The Unix Heritage Society mailing list
 help / color / mirror / Atom feed
* [Unix-jun72] Disassembler in progress
@ 2008-04-30 10:21 Warren Toomey
  2008-04-30 13:01 ` [Unix-jun72] ocr'd e03 Brad Parker
  0 siblings, 1 reply; 11+ messages in thread
From: Warren Toomey @ 2008-04-30 10:21 UTC (permalink / raw)


Guys, I'm writing a PDP-11 a.out disassember. I think it will be useful for
a couple of reasons:

 - we will be able to convert the extant 1972 binaries back into some form
   of source code. It won't be as good as the real thing, but it will be
   better than the binary.
 - we have some source code in fragmentary form on the s1 tape, see
   http://minnie.tuhs.org/UnixTree/1972_stuff/. Some of the fragments
   are identifiable, some are not.

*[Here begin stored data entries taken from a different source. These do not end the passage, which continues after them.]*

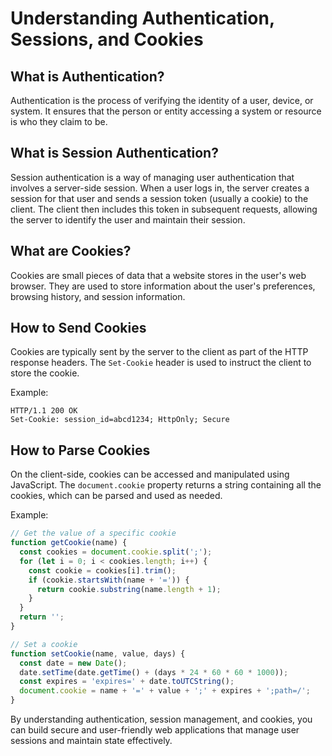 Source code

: # Understanding Authentication, Sessions, and Cookies

## What is Authentication?
Authentication is the process of verifying the identity of a user, device, or system. It ensures that the person or entity accessing a system or resource is who they claim to be.

## What is Session Authentication?
Session authentication is a way of managing user authentication that involves a server-side session. When a user logs in, the server creates a session for that user and sends a session token (usually a cookie) to the client. The client then includes this token in subsequent requests, allowing the server to identify the user and maintain their session.

## What are Cookies?
Cookies are small pieces of data that a website stores in the user's web browser. They are used to store information about the user's preferences, browsing history, and session information.

## How to Send Cookies
Cookies are typically sent by the server to the client as part of the HTTP response headers. The `Set-Cookie` header is used to instruct the client to store the cookie.

Example:
```
HTTP/1.1 200 OK
Set-Cookie: session_id=abcd1234; HttpOnly; Secure
```

## How to Parse Cookies
On the client-side, cookies can be accessed and manipulated using JavaScript. The `document.cookie` property returns a string containing all the cookies, which can be parsed and used as needed.

Example:
```javascript
// Get the value of a specific cookie
function getCookie(name) {
  const cookies = document.cookie.split(';');
  for (let i = 0; i < cookies.length; i++) {
    const cookie = cookies[i].trim();
    if (cookie.startsWith(name + '=')) {
      return cookie.substring(name.length + 1);
    }
  }
  return '';
}

// Set a cookie
function setCookie(name, value, days) {
  const date = new Date();
  date.setTime(date.getTime() + (days * 24 * 60 * 60 * 1000));
  const expires = 'expires=' + date.toUTCString();
  document.cookie = name + '=' + value + ';' + expires + ';path=/';
}
```

By understanding authentication, session management, and cookies, you can build secure and user-friendly web applications that manage user sessions and maintain state effectively. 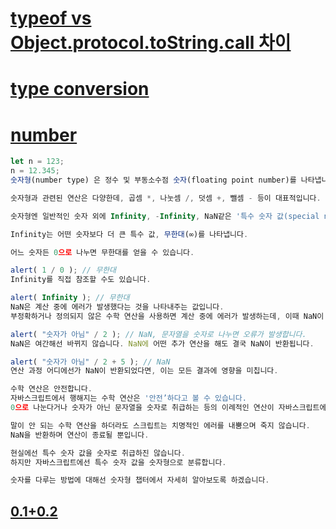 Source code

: # [typeof vs Object.protocol.toString.call 차이](https://tonks.tistory.com/218)


# [type conversion](https://ko.javascript.info/type-conversions)

# [number](https://ko.javascript.info/types)
```javascript
let n = 123;
n = 12.345;
숫자형(number type) 은 정수 및 부동소수점 숫자(floating point number)를 나타냅니다.

숫자형과 관련된 연산은 다양한데, 곱셈 *, 나눗셈 /, 덧셈 +, 뺄셈 - 등이 대표적입니다.

숫자형엔 일반적인 숫자 외에 Infinity, -Infinity, NaN같은 '특수 숫자 값(special numeric value)'이 포함됩니다.

Infinity는 어떤 숫자보다 더 큰 특수 값, 무한대(∞)를 나타냅니다.

어느 숫자든 0으로 나누면 무한대를 얻을 수 있습니다.

alert( 1 / 0 ); // 무한대
Infinity를 직접 참조할 수도 있습니다.

alert( Infinity ); // 무한대
NaN은 계산 중에 에러가 발생했다는 것을 나타내주는 값입니다. 
부정확하거나 정의되지 않은 수학 연산을 사용하면 계산 중에 에러가 발생하는데, 이때 NaN이 반환됩니다.

alert( "숫자가 아님" / 2 ); // NaN, 문자열을 숫자로 나누면 오류가 발생합니다.
NaN은 여간해선 바뀌지 않습니다. NaN에 어떤 추가 연산을 해도 결국 NaN이 반환됩니다.

alert( "숫자가 아님" / 2 + 5 ); // NaN
연산 과정 어디에선가 NaN이 반환되었다면, 이는 모든 결과에 영향을 미칩니다.

수학 연산은 안전합니다.
자바스크립트에서 행해지는 수학 연산은 '안전’하다고 볼 수 있습니다.
0으로 나눈다거나 숫자가 아닌 문자열을 숫자로 취급하는 등의 이례적인 연산이 자바스크립트에선 가능합니다.

말이 안 되는 수학 연산을 하더라도 스크립트는 치명적인 에러를 내뿜으며 죽지 않습니다. 
NaN을 반환하며 연산이 종료될 뿐입니다.

현실에선 특수 숫자 값을 숫자로 취급하진 않습니다. 
하지만 자바스크립트에선 특수 숫자 값을 숫자형으로 분류합니다.

숫자를 다루는 방법에 대해선 숫자형 챕터에서 자세히 알아보도록 하겠습니다.
```

## [0.1+0.2](https://velog.io/@coin46/0.1-0.2-0.3)
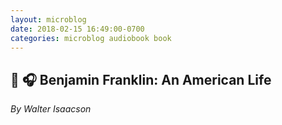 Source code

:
 ```yaml
---
layout: microblog
date: 2018-02-15 16:49:00-0700
categories: microblog audiobook book
---
```

## 📖 🎧 Benjamin Franklin: An American Life
*By Walter Isaacson* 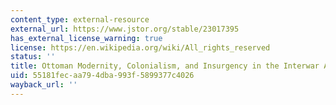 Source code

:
 ```yaml
---
content_type: external-resource
external_url: https://www.jstor.org/stable/23017395
has_external_license_warning: true
license: https://en.wikipedia.org/wiki/All_rights_reserved
status: ''
title: Ottoman Modernity, Colonialism, and Insurgency in the Interwar Arab East
uid: 55181fec-aa79-4dba-993f-5899377c4026
wayback_url: ''
---
```

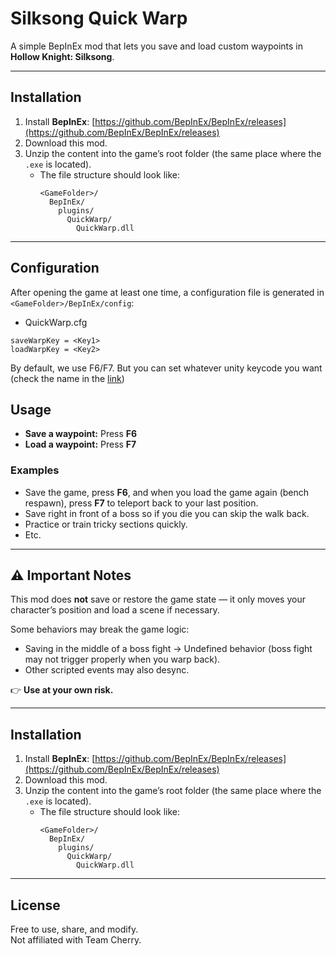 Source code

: # Silksong Quick Warp

A simple BepInEx mod that lets you save and load custom waypoints in **Hollow Knight: Silksong**.

---

## Installation

1. Install **BepInEx**: [https://github.com/BepInEx/BepInEx/releases](https://github.com/BepInEx/BepInEx/releases)  
2. Download this mod.
3. Unzip the content into the game’s root folder (the same place where the `.exe` is located).
   - The file structure should look like:
     ```
     <GameFolder>/
       BepInEx/
         plugins/
           QuickWarp/
             QuickWarp.dll
     ```

---
## Configuration
After opening the game at least one time, a configuration file is generated in `<GameFolder>/BepInEx/config`:
- QuickWarp.cfg
```
saveWarpKey = <Key1>
loadWarpKey = <Key2>
```
By default, we use F6/F7. But you can set whatever unity keycode you want (check the name in the [link](https://docs.unity3d.com/6000.2/Documentation/ScriptReference/KeyCode.html))


## Usage

- **Save a waypoint:** Press **F6**  
- **Load a waypoint:** Press **F7**

### Examples
- Save the game, press **F6**, and when you load the game again (bench respawn), press **F7** to teleport back to your last position.
- Save right in front of a boss so if you die you can skip the walk back.
- Practice or train tricky sections quickly.
- Etc.

---

## ⚠️ Important Notes

This mod does **not** save or restore the game state — it only moves your character’s position and load a scene if necessary. 

Some behaviors may break the game logic:

- Saving in the middle of a boss fight → Undefined behavior (boss fight may not trigger properly when you warp back).
- Other scripted events may also desync.

👉 **Use at your own risk.**

---

## Installation

1. Install **BepInEx**: [https://github.com/BepInEx/BepInEx/releases](https://github.com/BepInEx/BepInEx/releases)  
2. Download this mod.  
3. Unzip the content into the game’s root folder (the same place where the `.exe` is located).  
   - The file structure should look like:  
     ```
     <GameFolder>/
       BepInEx/
         plugins/
           QuickWarp/
             QuickWarp.dll
     ```

---

## License

Free to use, share, and modify.  
Not affiliated with Team Cherry.
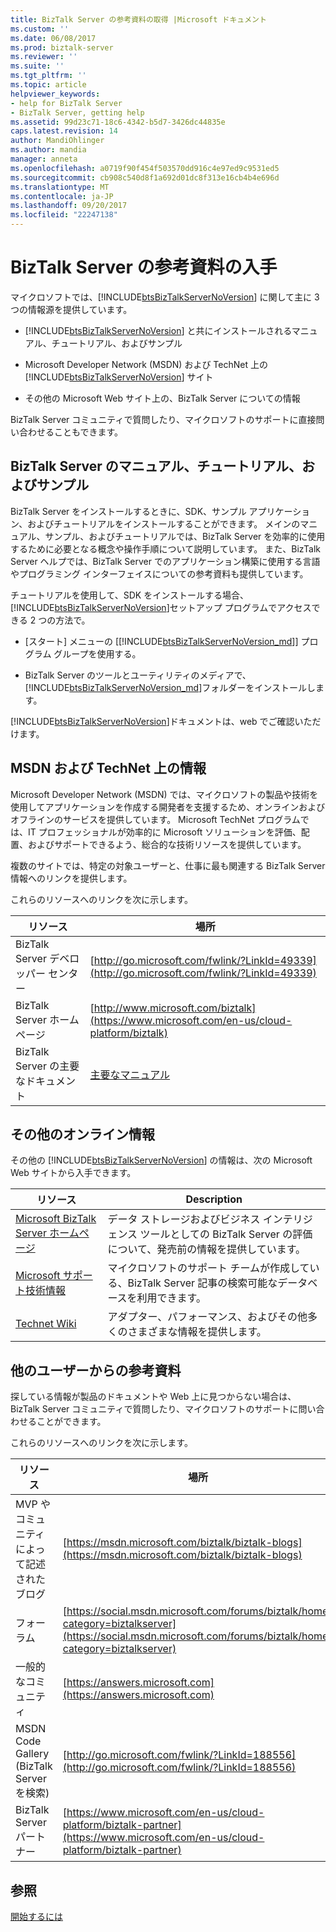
 ```yaml
---
title: BizTalk Server の参考資料の取得 |Microsoft ドキュメント
ms.custom: ''
ms.date: 06/08/2017
ms.prod: biztalk-server
ms.reviewer: ''
ms.suite: ''
ms.tgt_pltfrm: ''
ms.topic: article
helpviewer_keywords:
- help for BizTalk Server
- BizTalk Server, getting help
ms.assetid: 99d23c71-18c6-4342-b5d7-3426dc44835e
caps.latest.revision: 14
author: MandiOhlinger
ms.author: mandia
manager: anneta
ms.openlocfilehash: a0719f90f454f503570dd916c4e97ed9c9531ed5
ms.sourcegitcommit: cb908c540d8f1a692d01dc8f313e16cb4b4e696d
ms.translationtype: MT
ms.contentlocale: ja-JP
ms.lasthandoff: 09/20/2017
ms.locfileid: "22247138"
---
```

# <a name="getting-biztalk-server-assistance"></a>BizTalk Server の参考資料の入手
マイクロソフトでは、[!INCLUDE[btsBizTalkServerNoVersion](../includes/btsbiztalkservernoversion-md.md)] に関して主に 3 つの情報源を提供しています。  
  
-   [!INCLUDE[btsBizTalkServerNoVersion](../includes/btsbiztalkservernoversion-md.md)] と共にインストールされるマニュアル、チュートリアル、およびサンプル  
  
-   Microsoft Developer Network (MSDN) および TechNet 上の [!INCLUDE[btsBizTalkServerNoVersion](../includes/btsbiztalkservernoversion-md.md)] サイト  
  
-   その他の Microsoft Web サイト上の、BizTalk Server についての情報  
  
 BizTalk Server コミュニティで質問したり、マイクロソフトのサポートに直接問い合わせることもできます。  
  
## <a name="biztalk-server-documentation-tutorials-and-samples"></a>BizTalk Server のマニュアル、チュートリアル、およびサンプル  
 BizTalk Server をインストールするときに、SDK、サンプル アプリケーション、およびチュートリアルをインストールすることができます。 メインのマニュアル、サンプル、およびチュートリアルでは、BizTalk Server を効率的に使用するために必要となる概念や操作手順について説明しています。 また、BizTalk Server ヘルプでは、BizTalk Server でのアプリケーション構築に使用する言語やプログラミング インターフェイスについての参考資料も提供しています。  
  
 チュートリアルを使用して、SDK をインストールする場合、[!INCLUDE[btsBizTalkServerNoVersion](../includes/btsbiztalkservernoversion-md.md)]セットアップ プログラムでアクセスできる 2 つの方法で。  
  
-   [スタート] メニューの [[!INCLUDE[btsBizTalkServerNoVersion_md](../includes/btsbiztalkservernoversion-md.md)]] プログラム グループを使用する。  
  
-   BizTalk Server のツールとユーティリティのメディアで、[!INCLUDE[btsBizTalkServerNoVersion_md](../includes/btsbiztalkservernoversion-md.md)]フォルダーをインストールします。  
  
 [!INCLUDE[btsBizTalkServerNoVersion](../includes/btsbiztalkservernoversion-md.md)]ドキュメントは、web でご確認いただけます。  
  
## <a name="information-on-msdn-and-technet"></a>MSDN および TechNet 上の情報  
 Microsoft Developer Network (MSDN) では、マイクロソフトの製品や技術を使用してアプリケーションを作成する開発者を支援するため、オンラインおよびオフラインのサービスを提供しています。 Microsoft TechNet プログラムでは、IT プロフェッショナルが効率的に Microsoft ソリューションを評価、配置、およびサポートできるよう、総合的な技術リソースを提供しています。  
  
 複数のサイトでは、特定の対象ユーザーと、仕事に最も関連する BizTalk Server 情報へのリンクを提供します。  
  
 これらのリソースへのリンクを次に示します。  
  
|リソース|場所|  
|--------------|--------------|  
|BizTalk Server デベロッパー センター|[http://go.microsoft.com/fwlink/?LinkId=49339](http://go.microsoft.com/fwlink/?LinkId=49339)|  
|BizTalk Server ホーム ページ|[http://www.microsoft.com/biztalk](https://www.microsoft.com/en-us/cloud-platform/biztalk)|  
|BizTalk Server の主要なドキュメント |[主要なマニュアル](../core/biztalk-server-core-documentation.md) |
  
## <a name="additional-online-information"></a>その他のオンライン情報  
 その他の [!INCLUDE[btsBizTalkServerNoVersion](../includes/btsbiztalkservernoversion-md.md)] の情報は、次の Microsoft Web サイトから入手できます。  
  
|リソース|Description|  
|--------------|-----------------|  
|[Microsoft BizTalk Server ホームページ](http://go.microsoft.com/fwlink/?LinkId=47140)|データ ストレージおよびビジネス インテリジェンス ツールとしての BizTalk Server の評価について、発売前の情報を提供しています。|  
|[Microsoft サポート技術情報](http://go.microsoft.com/fwlink/?LinkId=42461)|マイクロソフトのサポート チームが作成している、BizTalk Server 記事の検索可能なデータベースを利用できます。|  
| [Technet Wiki](https://social.technet.microsoft.com/wiki/contents/articles/2240.biztalk-server-resources-on-the-technet-wiki.aspx) | アダプター、パフォーマンス、およびその他多くのさまざまな情報を提供します。 | 
  
## <a name="getting-assistance-from-others"></a>他のユーザーからの参考資料  
 探している情報が製品のドキュメントや Web 上に見つからない場合は、BizTalk Server コミュニティで質問したり、マイクロソフトのサポートに問い合わせることができます。  
  
 これらのリソースへのリンクを次に示します。  
  
|リソース|場所|  
|--------------|--------------|  
|MVP やコミュニティによって記述されたブログ|[https://msdn.microsoft.com/biztalk/biztalk-blogs](https://msdn.microsoft.com/biztalk/biztalk-blogs)|  
|フォーラム|[https://social.msdn.microsoft.com/forums/biztalk/home?category=biztalkserver](https://social.msdn.microsoft.com/forums/biztalk/home?category=biztalkserver)
|一般的なコミュニティ|[https://answers.microsoft.com](https://answers.microsoft.com)|  
|MSDN Code Gallery (BizTalk Server を検索)|[http://go.microsoft.com/fwlink/?LinkId=188556](http://go.microsoft.com/fwlink/?LinkId=188556)|  
|BizTalk Server パートナー|[https://www.microsoft.com/en-us/cloud-platform/biztalk-partner](https://www.microsoft.com/en-us/cloud-platform/biztalk-partner)|  
  
## <a name="see-also"></a>参照  
 [開始するには](../core/getting-started-with-biztalk-server.md) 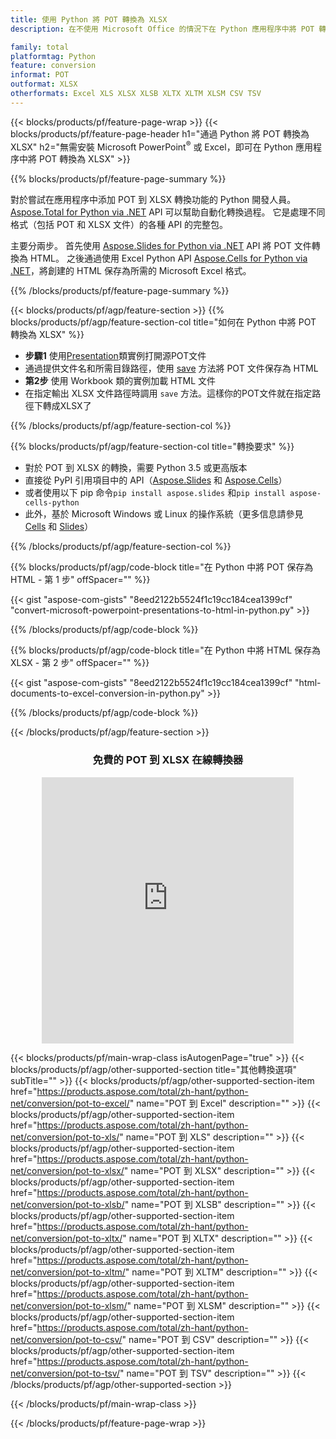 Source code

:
 ```yaml
---
title: 使用 Python 將 POT 轉換為 XLSX
description: 在不使用 Microsoft Office 的情況下在 Python 應用程序中將 POT 轉換為 XLSX 

family: total
platformtag: Python
feature: conversion
informat: POT
outformat: XLSX
otherformats: Excel XLS XLSX XLSB XLTX XLTM XLSM CSV TSV
---
```

{{< blocks/products/pf/feature-page-wrap >}}
{{< blocks/products/pf/feature-page-header h1="通過 Python 將 POT 轉換為 XLSX" h2="無需安裝 Microsoft PowerPoint<sup>&reg;</sup> 或 Excel，即可在 Python 應用程序中將 POT 轉換為 XLSX" >}}

{{% blocks/products/pf/feature-page-summary %}}

對於嘗試在應用程序中添加 POT 到 XLSX 轉換功能的 Python 開發人員。 [Aspose.Total for Python via .NET](https://products.aspose.com/total/python-net/) API 可以幫助自動化轉換過程。 它是處理不同格式（包括 POT 和 XLSX 文件）的各種 API 的完整包。

主要分兩步。 首先使用 [Aspose.Slides for Python via .NET](https://products.aspose.com/slides/python-net/) API 將 POT 文件轉換為 HTML。 之後通過使用 Excel Python API [Aspose.Cells for Python via .NET](https://products.aspose.com/cells/python-net/)，將創建的 HTML 保存為所需的 Microsoft Excel 格式。 

{{% /blocks/products/pf/feature-page-summary %}}

{{< blocks/products/pf/agp/feature-section >}}
{{% blocks/products/pf/agp/feature-section-col title="如何在 Python 中將 POT 轉換為 XLSX" %}}
- **步驟1** 使用[Presentation](https://reference.aspose.com/slides/python-net/aspose.slides/presentation/)類實例打開源POT文件 
- 通過提供文件名和所需目錄路徑，使用 [save](https://reference.aspose.com/slides/python-net/aspose.slides/presentation/) 方法將 POT 文件保存為 HTML
-  **第2步** 使用 Workbook 類的實例加載 HTML 文件
-  在指定輸出 XLSX 文件路徑時調用 `save` 方法。這樣你的POT文件就在指定路徑下轉成XLSX了

{{% /blocks/products/pf/agp/feature-section-col %}}

{{% blocks/products/pf/agp/feature-section-col title="轉換要求" %}}

- 對於 POT 到 XLSX 的轉換，需要 Python 3.5 或更高版本
- 直接從 PyPI 引用項目中的 API（[Aspose.Slides](https://pypi.org/project/Aspose.Slides/) 和 [Aspose.Cells](https://pypi.org/project/aspose-cells-python/)）
-  或者使用以下 pip 命令```pip install aspose.slides``` 和```pip install aspose-cells-python```
-  此外，基於 Microsoft Windows 或 Linux 的操作系統（更多信息請參見 [Cells](https://docs.aspose.com/cells/python-net/getting-started/#installation) 和 [Slides](https://docs.aspose.com/slides/python-net/system-requirements/)）
 

{{% /blocks/products/pf/agp/feature-section-col %}}

{{% blocks/products/pf/agp/code-block title="在 Python 中將 POT 保存為 HTML - 第 1 步" offSpacer="" %}}

{{< gist "aspose-com-gists" "8eed2122b5524f1c19cc184cea1399cf" "convert-microsoft-powerpoint-presentations-to-html-in-python.py" >}}

{{% /blocks/products/pf/agp/code-block %}}

{{% blocks/products/pf/agp/code-block title="在 Python 中將 HTML 保存為 XLSX - 第 2 步" offSpacer="" %}}

{{< gist "aspose-com-gists" "8eed2122b5524f1c19cc184cea1399cf" "html-documents-to-excel-conversion-in-python.py" >}}

{{% /blocks/products/pf/agp/code-block %}}

{{< /blocks/products/pf/agp/feature-section >}}
<div class="container-fluid agp-content bg-white aboutfile box-1 vh100 section nopbtm">
<div class=container>
<div class=row>
<div class="demobox tc col-md-12 padding-0" align="center">

<h3>免費的 POT 到 XLSX 在線轉換器</h3>

<iframe style="border: none; height: 426px;" scrolling="no" src="https://total-conversion-app-65z5r2lp.qa.k8s.dynabic.com/?to=xlsx&from=pot" id="child-iframe" width="80%"></iframe>

</div></div>
</div></div>

{{< blocks/products/pf/main-wrap-class isAutogenPage="true" >}}
{{< blocks/products/pf/agp/other-supported-section title="其他轉換選項" subTitle="" >}}
{{< blocks/products/pf/agp/other-supported-section-item href="https://products.aspose.com/total/zh-hant/python-net/conversion/pot-to-excel/" name="POT 到 Excel" description="" >}}
{{< blocks/products/pf/agp/other-supported-section-item href="https://products.aspose.com/total/zh-hant/python-net/conversion/pot-to-xls/" name="POT 到 XLS" description="" >}}
{{< blocks/products/pf/agp/other-supported-section-item href="https://products.aspose.com/total/zh-hant/python-net/conversion/pot-to-xlsx/" name="POT 到 XLSX" description="" >}}
{{< blocks/products/pf/agp/other-supported-section-item href="https://products.aspose.com/total/zh-hant/python-net/conversion/pot-to-xlsb/" name="POT 到 XLSB" description="" >}}
{{< blocks/products/pf/agp/other-supported-section-item href="https://products.aspose.com/total/zh-hant/python-net/conversion/pot-to-xltx/" name="POT 到 XLTX" description="" >}}
{{< blocks/products/pf/agp/other-supported-section-item href="https://products.aspose.com/total/zh-hant/python-net/conversion/pot-to-xltm/" name="POT 到 XLTM" description="" >}}
{{< blocks/products/pf/agp/other-supported-section-item href="https://products.aspose.com/total/zh-hant/python-net/conversion/pot-to-xlsm/" name="POT 到 XLSM" description="" >}}
{{< blocks/products/pf/agp/other-supported-section-item href="https://products.aspose.com/total/zh-hant/python-net/conversion/pot-to-csv/" name="POT 到 CSV" description="" >}}
{{< blocks/products/pf/agp/other-supported-section-item href="https://products.aspose.com/total/zh-hant/python-net/conversion/pot-to-tsv/" name="POT 到 TSV" description="" >}}
{{< /blocks/products/pf/agp/other-supported-section >}}


      
{{< /blocks/products/pf/main-wrap-class >}}

{{< /blocks/products/pf/feature-page-wrap >}}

We might be able to use the
   diassembled binaries to identify some of the fragments, and even
   reconstruct a hybrid original/diassembled version of the source
   for some of the 1972 applications.

Right now, here's what I've got: disassembly of the top of 1972 ls:

    sys        break: 00
    mov        $01,044260
    mov        sp,r5
    mov        (r5)+,043732
    tst        (r5)+
    dec        043732
    mov        043732,043734
    bgt        040056
    mov        $042542,r5
    mov        (r5)+,r4
    cmpb        (r4)+,$055
    bne        040174
    dec        043734

and the top of the frag19 file:

        sys     break; end+512.
        mov     $1,obuf
        mov     sp,r5
        mov     (r5)+,count
        tst     (r5)+
        dec     count
        mov     count,ocount
        bgt     loop
        mov     $dotp,r5
loop:
        mov     (r5)+,r4
        cmpb    (r4)+,$'-
        bne     1f
        dec     ocount

At the moment it's a 1-pass disassembler. I want to make it 2-pass: on the
first pass I will try to identify labels for branches, functions, strings and
variable locations (and given them arbitrary names); on the second pass
I'll print out the instructions with reference to the labels.
None of the binaries have symbol tables, unfortunately.

It's a start, anyway.
	Warren



^ permalink raw reply	[flat|nested] 11+ messages in thread

* [Unix-jun72] ocr'd e03
  2008-04-30 10:21 [Unix-jun72] Disassembler in progress Warren Toomey
@ 2008-04-30 13:01 ` Brad Parker
  2008-04-30 17:38   ` Tim Newsham
  0 siblings, 1 reply; 11+ messages in thread
From: Brad Parker @ 2008-04-30 13:01 UTC (permalink / raw)



Hi,

I'm new to this (just discovered it - way cool!), so as an experiment I
opened the scanned pdf and cut and pasted e03-01,02,03,04 into gimp,
shrunk them to 3000x3000 and sent them to the tesseract web site.  It
does an amazing job.  A little emacs work and the source looks good.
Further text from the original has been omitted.